14:29:48 <simondodsley> thanks
14:30:14 <jbernard> if that works out, it would be really nice to capture that in a doc somewhere
14:31:43 <jbernard> #topic open discussion
14:34:22 <jbernard> if noone has anything else to add, we can end early
14:35:11 <Anoop_Shukla> I had a question about DR support on Cinder.
14:35:17 <jbernard> Anoop_Shukla: sure
14:35:59 <Anoop_Shukla> VMWare has a tool called SRM (Site Recovery Manager) that a lot of Virtualization customers are used to..
14:36:03 <gireesh> There are list of pending patches for review, requested to core team to looked into those
14:36:17 <Anoop_Shukla> A lot of customers migrating from VMWare are asking for a similar support on OpenStack
14:36:57 <Anoop_Shukla> Are there any integrations/tools that can provide similar DR (VM level recovery between two sites with two OpenStack deployments)?
14:37:07 <jbernard> Anoop_Shukla: im not familiar with what features SRM offers, but we have support for replication in participating drivers
14:37:17 <harsh> in a previous meeting we discussed about having a review day for non-S reviews. Are there any updates on that?
14:37:34 <Anoop_Shukla> Right.

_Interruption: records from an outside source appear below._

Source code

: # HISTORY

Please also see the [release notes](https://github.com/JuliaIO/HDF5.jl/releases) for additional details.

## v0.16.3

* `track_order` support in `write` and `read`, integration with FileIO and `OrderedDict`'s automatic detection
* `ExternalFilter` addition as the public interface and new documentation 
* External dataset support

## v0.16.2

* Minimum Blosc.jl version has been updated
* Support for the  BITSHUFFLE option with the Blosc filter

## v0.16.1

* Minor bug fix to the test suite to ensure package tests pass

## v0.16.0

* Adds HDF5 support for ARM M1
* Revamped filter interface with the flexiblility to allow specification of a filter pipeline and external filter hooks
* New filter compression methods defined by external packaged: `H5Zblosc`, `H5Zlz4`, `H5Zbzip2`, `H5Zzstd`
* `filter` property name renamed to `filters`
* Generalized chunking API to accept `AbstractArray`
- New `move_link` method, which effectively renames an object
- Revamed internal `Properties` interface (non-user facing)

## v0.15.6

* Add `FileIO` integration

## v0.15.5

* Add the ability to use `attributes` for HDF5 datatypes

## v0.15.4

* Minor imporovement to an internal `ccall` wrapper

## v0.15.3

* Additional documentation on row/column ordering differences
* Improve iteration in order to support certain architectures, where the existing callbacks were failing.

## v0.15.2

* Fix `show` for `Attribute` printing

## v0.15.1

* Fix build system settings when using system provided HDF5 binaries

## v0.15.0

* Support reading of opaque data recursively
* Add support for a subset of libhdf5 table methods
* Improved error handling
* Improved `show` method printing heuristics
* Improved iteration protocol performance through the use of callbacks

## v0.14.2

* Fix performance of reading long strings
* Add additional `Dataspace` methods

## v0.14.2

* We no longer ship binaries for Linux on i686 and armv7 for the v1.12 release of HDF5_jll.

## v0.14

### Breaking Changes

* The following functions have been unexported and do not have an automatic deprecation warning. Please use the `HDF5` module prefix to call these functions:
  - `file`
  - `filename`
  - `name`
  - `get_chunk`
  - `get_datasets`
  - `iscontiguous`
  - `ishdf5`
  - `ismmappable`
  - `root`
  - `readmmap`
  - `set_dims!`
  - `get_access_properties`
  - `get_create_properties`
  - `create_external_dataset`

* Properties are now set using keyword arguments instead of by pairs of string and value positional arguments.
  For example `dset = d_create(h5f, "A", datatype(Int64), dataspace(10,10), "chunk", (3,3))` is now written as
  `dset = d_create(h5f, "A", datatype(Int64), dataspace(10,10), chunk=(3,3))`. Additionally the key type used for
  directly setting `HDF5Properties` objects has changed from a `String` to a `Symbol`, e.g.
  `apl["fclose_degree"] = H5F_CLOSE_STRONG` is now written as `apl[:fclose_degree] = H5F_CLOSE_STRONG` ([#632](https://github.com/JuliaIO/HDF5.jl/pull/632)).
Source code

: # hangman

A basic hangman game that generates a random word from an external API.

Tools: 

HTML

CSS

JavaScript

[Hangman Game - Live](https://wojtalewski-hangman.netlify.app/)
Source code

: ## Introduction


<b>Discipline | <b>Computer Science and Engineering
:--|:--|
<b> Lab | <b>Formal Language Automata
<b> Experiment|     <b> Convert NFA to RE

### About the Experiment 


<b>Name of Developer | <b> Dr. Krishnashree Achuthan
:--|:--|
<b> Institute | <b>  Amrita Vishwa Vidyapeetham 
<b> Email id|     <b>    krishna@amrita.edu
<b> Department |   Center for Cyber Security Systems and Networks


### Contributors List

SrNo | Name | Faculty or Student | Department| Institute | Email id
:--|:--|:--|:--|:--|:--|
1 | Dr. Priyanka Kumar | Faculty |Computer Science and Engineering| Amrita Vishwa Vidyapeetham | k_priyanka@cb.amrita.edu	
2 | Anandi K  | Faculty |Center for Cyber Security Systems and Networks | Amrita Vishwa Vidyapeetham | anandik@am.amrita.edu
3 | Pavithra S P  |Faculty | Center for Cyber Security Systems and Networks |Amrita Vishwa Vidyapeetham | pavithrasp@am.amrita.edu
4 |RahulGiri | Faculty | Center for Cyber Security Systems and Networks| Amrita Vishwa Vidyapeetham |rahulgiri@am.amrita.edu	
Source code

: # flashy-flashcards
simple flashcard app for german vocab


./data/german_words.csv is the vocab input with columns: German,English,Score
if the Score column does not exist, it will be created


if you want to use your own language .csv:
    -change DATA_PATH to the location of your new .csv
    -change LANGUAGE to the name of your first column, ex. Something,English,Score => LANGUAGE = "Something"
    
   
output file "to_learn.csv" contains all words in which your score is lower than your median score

But today recovery on the VMs is manual..
14:38:07 <jbernard> harsh: ahh, will send a mail about that today, thanks for reminding me
14:38:33 <harsh> :) np, thanks
14:38:39 <whoami-rajat__> Anoop_Shukla: yeah there is no automated way but i have proposed a documentation that will guide you step by step to recover your workloads
14:38:58 <Anoop_Shukla> Okay. Is there a link to that document?

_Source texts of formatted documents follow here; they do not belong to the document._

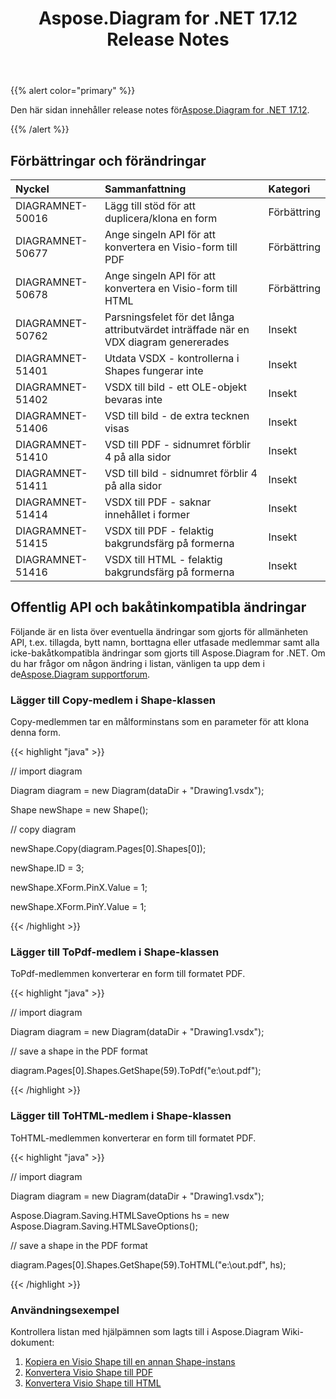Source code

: ﻿---
title: Aspose.Diagram for .NET 17.12 Release Notes
type: docs
weight: 10
url: /sv/net/aspose-diagram-for-net-17-12-release-notes/
---
{{% alert color="primary" %}} 

 Den här sidan innehåller release notes för[Aspose.Diagram for .NET 17.12](https://www.nuget.org/packages/Aspose.Diagram/17.12.0).

{{% /alert %}} 
## **Förbättringar och förändringar**

|**Nyckel**|**Sammanfattning**|**Kategori**|
|:- |:- |:- |
|DIAGRAMNET-50016|Lägg till stöd för att duplicera/klona en form|Förbättring|
|DIAGRAMNET-50677|Ange singeln API för att konvertera en Visio-form till PDF|Förbättring|
|DIAGRAMNET-50678|Ange singeln API för att konvertera en Visio-form till HTML|Förbättring|
|DIAGRAMNET-50762|Parsningsfelet för det långa attributvärdet inträffade när en VDX diagram genererades|Insekt|
|DIAGRAMNET-51401|Utdata VSDX - kontrollerna i Shapes fungerar inte|Insekt|
|DIAGRAMNET-51402|VSDX till bild - ett OLE-objekt bevaras inte|Insekt|
|DIAGRAMNET-51406|VSD till bild - de extra tecknen visas|Insekt|
|DIAGRAMNET-51410|VSD till PDF - sidnumret förblir 4 på alla sidor|Insekt|
|DIAGRAMNET-51411|VSD till bild - sidnumret förblir 4 på alla sidor|Insekt|
|DIAGRAMNET-51414|VSDX till PDF - saknar innehållet i former|Insekt|
|DIAGRAMNET-51415|VSDX till PDF - felaktig bakgrundsfärg på formerna|Insekt|
|DIAGRAMNET-51416|VSDX till HTML - felaktig bakgrundsfärg på formerna|Insekt|
## **Offentlig API och bakåtinkompatibla ändringar**
Följande är en lista över eventuella ändringar som gjorts för allmänheten API, t.ex. tillagda, bytt namn, borttagna eller utfasade medlemmar samt alla icke-bakåtkompatibla ändringar som gjorts till Aspose.Diagram for .NET. Om du har frågor om någon ändring i listan, vänligen ta upp dem i de[Aspose.Diagram supportforum](https://forum.aspose.com/c/diagram/17).
### **Lägger till Copy-medlem i Shape-klassen**
Copy-medlemmen tar en målforminstans som en parameter för att klona denna form.

{{< highlight "java" >}}

 // import diagram

Diagram diagram = new Diagram(dataDir + "Drawing1.vsdx");

Shape newShape = new Shape();

// copy diagram

newShape.Copy(diagram.Pages[0].Shapes[0]);

newShape.ID = 3;

newShape.XForm.PinX.Value = 1;

newShape.XForm.PinY.Value = 1;

{{< /highlight >}}
### **Lägger till ToPdf-medlem i Shape-klassen**
ToPdf-medlemmen konverterar en form till formatet PDF.

{{< highlight "java" >}}

 // import diagram

Diagram diagram = new Diagram(dataDir + "Drawing1.vsdx");

// save a shape in the PDF format

diagram.Pages[0].Shapes.GetShape(59).ToPdf("e:\\out.pdf");

{{< /highlight >}}
### **Lägger till ToHTML-medlem i Shape-klassen**
ToHTML-medlemmen konverterar en form till formatet PDF.

{{< highlight "java" >}}

 // import diagram

Diagram diagram = new Diagram(dataDir + "Drawing1.vsdx");

Aspose.Diagram.Saving.HTMLSaveOptions hs = new Aspose.Diagram.Saving.HTMLSaveOptions();

// save a shape in the PDF format

diagram.Pages[0].Shapes.GetShape(59).ToHTML("e:\\out.pdf", hs);

{{< /highlight >}}
### **Användningsexempel**
Kontrollera listan med hjälpämnen som lagts till i Aspose.Diagram Wiki-dokument:

1. [Kopiera en Visio Shape till en annan Shape-instans](/diagram/sv/net/add-2c-retrieve-2c-copy-and-read-visio-shape-data-html/#add-retrieve-copyandreadvisioshapedata-copyavisioshapetoanothershapeinstance)
1. [Konvertera Visio Shape till PDF](https://docs.aspose.com/diagram/net/convert-a-visio-shape-to-pdf/)
1. [Konvertera Visio Shape till HTML](https://docs.aspose.com/diagram/net/convert-a-visio-shape-to-html/)
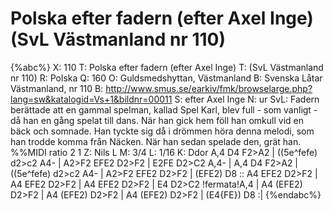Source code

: # Polska efter fadern (efter Axel Inge) (SvL Västmanland nr 110)

{%abc%}
X: 110
T: Polska efter fadern (efter Axel Inge)
T: (SvL Västmanland nr 110)
R: Polska
Q: 160
O: Guldsmedshyttan, Västmanland
B: Svenska Låtar Västmanland, nr 110
B: http://www.smus.se/earkiv/fmk/browselarge.php?lang=sw&katalogid=Vs+1&bildnr=00011
S: efter Axel Inge
N: ur SvL: Fadern berättade att en gammal spelman, kallad Spel Karl, blev full - som vanligt - då han en gång spelat till dans. När han gick hem föll han omkull vid en bäck och somnade. Han tyckte sig då i drömmen höra denna melodi, som han trodde komma från Näcken. När han sedan spelade den, grät han.
%%MIDI ratio 2 1
Z: Nils L
M: 3/4
L: 1/16
K: Ddor
A,4 D4 F2>A2 | ((5e^fefe) d2>c2 A4- | A2>F2  EFE2 D2>F2 | E2FE D2>C2 A,4- |
A,4 D4 F2>A2 | ((5e^fefe) d2>c2 A4- | A2>F2  EFE2 D2>F2 | (EFE2) D8 ::
A4 EFE2 D2>F2 | A4 EFE2 D2>F2 | A4 EFE2 D2>F2 | E4 D2>C2 !fermata!A,4 | 
A4 (EFE2) D2>F2 | A4 (EFE2) D2>F2 | A4 (EFE2) D2>F2 | (E4{FE}) D8 :|
{%endabc%}

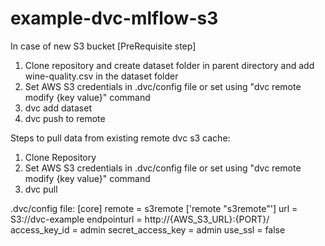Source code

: # example-dvc-mlflow-s3

In case of new S3 bucket [PreRequisite step]
1. Clone repository and create dataset folder in parent directory and add wine-quality.csv in the dataset folder
2. Set AWS S3 credentials in .dvc/config file or set using "dvc remote modify {key value}" command
3. dvc add dataset
4. dvc push to remote

Steps to pull data from existing remote dvc s3 cache:
1. Clone Repository
2. Set AWS S3 credentials in .dvc/config file or set using "dvc remote modify {key value}" command
3. dvc pull

.dvc/config file:
[core]
    remote = s3remote
['remote "s3remote"']
    url = S3://dvc-example
    endpointurl = http://{AWS_S3_URL}:{PORT}/
    access_key_id = admin
    secret_access_key = admin
    use_ssl = false
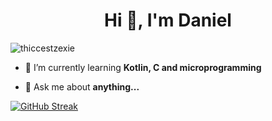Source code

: <h1 align="center">Hi 👋, I'm Daniel</h1>
<p align="left"> <img src="https://komarev.com/ghpvc/?username=thiccestzexie&label=Profile%20views&color=0e75b6&style=flat" alt="thiccestzexie" /> </p>

- 🌱 I’m currently learning **Kotlin, C and microprogramming**

- 💬 Ask me about **anything...**
>

<a href="https://git.io/streak-stats"><img src="https://github-readme-streak-stats.herokuapp.com?user=thiccestzexie&theme=tokyonight&hide_border=true&border_radius=5.1&date_format=%5BY.%5Dn.j" alt="GitHub Streak" /></a>
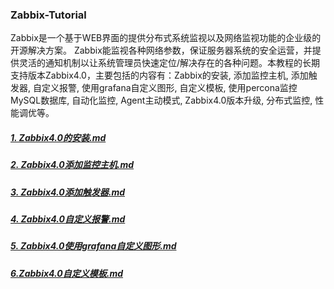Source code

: ### Zabbix-Tutorial
Zabbix是一个基于WEB界面的提供分布式系统监视以及网络监视功能的企业级的开源解决方案。 Zabbix能监视各种网络参数，保证服务器系统的安全运营，并提供灵活的通知机制以让系统管理员快速定位/解决存在的各种问题。本教程的长期支持版本Zabbix4.0，主要包括的内容有：Zabbix的安装, 添加监控主机, 添加触发器, 自定义报警, 使用grafana自定义图形, 自定义模板, 使用percona监控MySQL数据库, 自动化监控, Agent主动模式, Zabbix4.0版本升级, 分布式监控, 性能调优等。
##### [1. Zabbix4.0的安装.md](https://github.com/ThanlonSmith/Zabbix-Tutorial/blob/master/1.Zabbix4.0%E7%9A%84%E5%AE%89%E8%A3%85.md)
##### [2. Zabbix4.0添加监控主机.md](https://github.com/ThanlonSmith/Zabbix-Tutorial/blob/master/2.Zabbix4.0%E6%B7%BB%E5%8A%A0%E7%9B%91%E6%8E%A7%E4%B8%BB%E6%9C%BA.md)
##### [3. Zabbix4.0添加触发器.md](https://github.com/ThanlonSmith/Zabbix-Tutorial/blob/master/3.Zabbix4.0%E6%B7%BB%E5%8A%A0%E8%A7%A6%E5%8F%91%E5%99%A8.md)
##### [4. Zabbix4.0自定义报警.md](https://github.com/ThanlonSmith/Zabbix-Tutorial/blob/master/4.Zabbix4.0%E8%87%AA%E5%AE%9A%E4%B9%89%E6%8A%A5%E8%AD%A6.md)
##### [5. Zabbix4.0使用grafana自定义图形.md](https://github.com/ThanlonSmith/Zabbix-Tutorial/blob/master/5.Zabbix4.0%E4%BD%BF%E7%94%A8grafana%E8%87%AA%E5%AE%9A%E4%B9%89%E5%9B%BE%E5%BD%A2.md)
##### [6.Zabbix4.0自定义模板.md](https://github.com/ThanlonSmith/Zabbix-Tutorial/blob/master/6.Zabbix4.0%E8%87%AA%E5%AE%9A%E4%B9%89%E6%A8%A1%E6%9D%BF.md)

14:39:36 <whoami-rajat__> I will need to find it as i am afk, jbernard i remember you reviewing it, is it possible for you to post the link here?
14:39:45 <Anoop_Shukla> We wanted to see if we can hack something using metadata between two deployments where the recovery can be automated between two sites by creating a recovery plan of some sort..

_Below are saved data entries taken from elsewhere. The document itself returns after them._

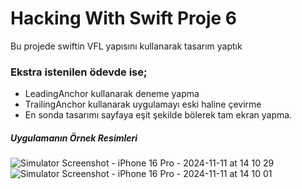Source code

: # Hacking With Swift Proje 6

Bu projede swiftin VFL yapısını kullanarak tasarım yaptık

### Ekstra istenilen ödevde ise;
* LeadingAnchor kullanarak deneme yapma
* TrailingAnchor kullanarak uygulamayı eski haline çevirme
* En sonda tasarımı sayfaya eşit şekilde bölerek tam ekran yapma.

##### Uygulamanın Örnek Resimleri
![Simulator Screenshot - iPhone 16 Pro - 2024-11-11 at 14 10 29](https://github.com/user-attachments/assets/414a028f-feff-4385-8c02-1db94826eec7)
![Simulator Screenshot - iPhone 16 Pro - 2024-11-11 at 14 10 01](https://github.com/user-attachments/assets/a5e780a6-4153-4b51-99b9-d9bc07c09216)
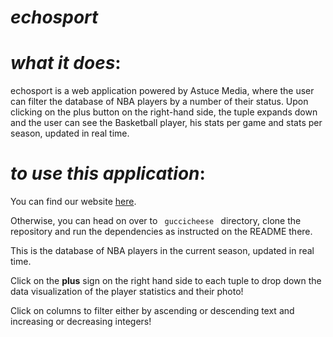 
# _echosport_

# *what it does*:
echosport is a web application powered by Astuce Media, where the user can filter the database of NBA players by a number of their status. Upon clicking on the plus button on the right-hand side, the tuple expands down and the user can see the Basketball player, his stats per game and stats per season, updated in real time.

# *to use this application*:
You can find our website [here](echo-sport.firebaseapp.com/). 

Otherwise, you can head on over to <code> guccicheese </code> directory, clone the repository and run the dependencies as instructed on the README there.

This is the database of NBA players in the current season, updated in real time. 

Click on the **plus** sign on the right hand side to each tuple to drop down the data visualization of the player statistics and their photo! 

Click on columns to filter either by ascending or descending text and increasing or decreasing integers! 


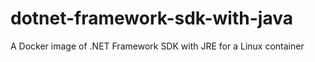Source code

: # dotnet-framework-sdk-with-java
A Docker image of .NET Framework SDK with JRE  for a Linux container 
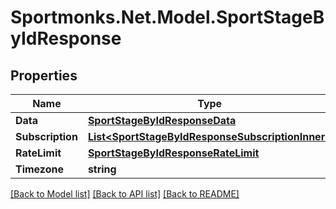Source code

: # Sportmonks.Net.Model.SportStageByIdResponse

## Properties

Name | Type | Description | Notes
------------ | ------------- | ------------- | -------------
**Data** | [**SportStageByIdResponseData**](SportStageByIdResponseData.md) |  | [optional] 
**Subscription** | [**List&lt;SportStageByIdResponseSubscriptionInner&gt;**](SportStageByIdResponseSubscriptionInner.md) |  | [optional] 
**RateLimit** | [**SportStageByIdResponseRateLimit**](SportStageByIdResponseRateLimit.md) |  | [optional] 
**Timezone** | **string** |  | [optional] 

[[Back to Model list]](../README.md#documentation-for-models) [[Back to API list]](../README.md#documentation-for-api-endpoints) [[Back to README]](../README.md)

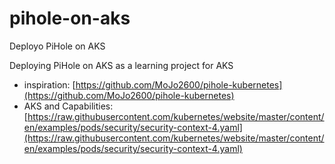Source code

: # pihole-on-aks
Deployo PiHole on AKS

Deploying PiHole on AKS as a learning project for AKS
* inspiration: [https://github.com/MoJo2600/pihole-kubernetes](https://github.com/MoJo2600/pihole-kubernetes)
* AKS and Capabilities: [https://raw.githubusercontent.com/kubernetes/website/master/content/en/examples/pods/security/security-context-4.yaml](https://raw.githubusercontent.com/kubernetes/website/master/content/en/examples/pods/security/security-context-4.yaml)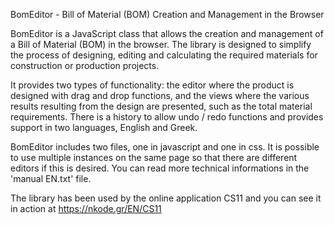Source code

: BomEditor - Bill of Material (BOM) Creation and Management in the Browser

BomEditor is a JavaScript class that allows the creation and management of a Bill of Material (BOM) in the browser. The library is designed 
to simplify the process of designing, editing and calculating the required materials for construction or production projects.

It provides two types of functionality: the editor where the product is designed with drag and drop functions, and the views 
where the various results resulting from the design are presented, such as the total material requirements. There is a history to allow undo / redo functions 
and provides support in two languages, English and Greek.

BomEditor includes two files, one in javascript and one in css. It is possible to use multiple instances on the same page so that there are 
different editors if this is desired. You can read more technical informations in the 'manual EN.txt' file. 

The library has been used by the online application CS11 and you can see it in action at https://nkode.gr/EN/CS11
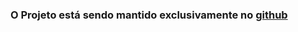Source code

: ### O Projeto está sendo mantido exclusivamente no [github](https://github.com/lepidus/fullJournalTransfer)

14:41:39 <whoami-rajat__> Okay i found it https://review.opendev.org/c/openstack/cinder/+/950859
14:41:39 <jbernard> https://review.opendev.org/c/openstack/cinder/+/950859
14:41:43 <jbernard> ^ i think that's the one
14:41:45 <whoami-rajat__> Thanks
14:41:46 <Anoop_Shukla> FYI VMWare Site Recovery Manager Documentation: https://www.vmware.com/docs/site-recovery-manager-technical-overview
14:42:04 <whoami-rajat__> Which backend are you using Anoop_Shukla ?
14:42:09 <Anoop_Shukla> 👍
14:42:52 <Anoop_Shukla> We are planning for NetApp driver
14:43:07 <whoami-rajat__> Ack, fc?
14:43:18 <Anoop_Shukla> iSCSi to start with..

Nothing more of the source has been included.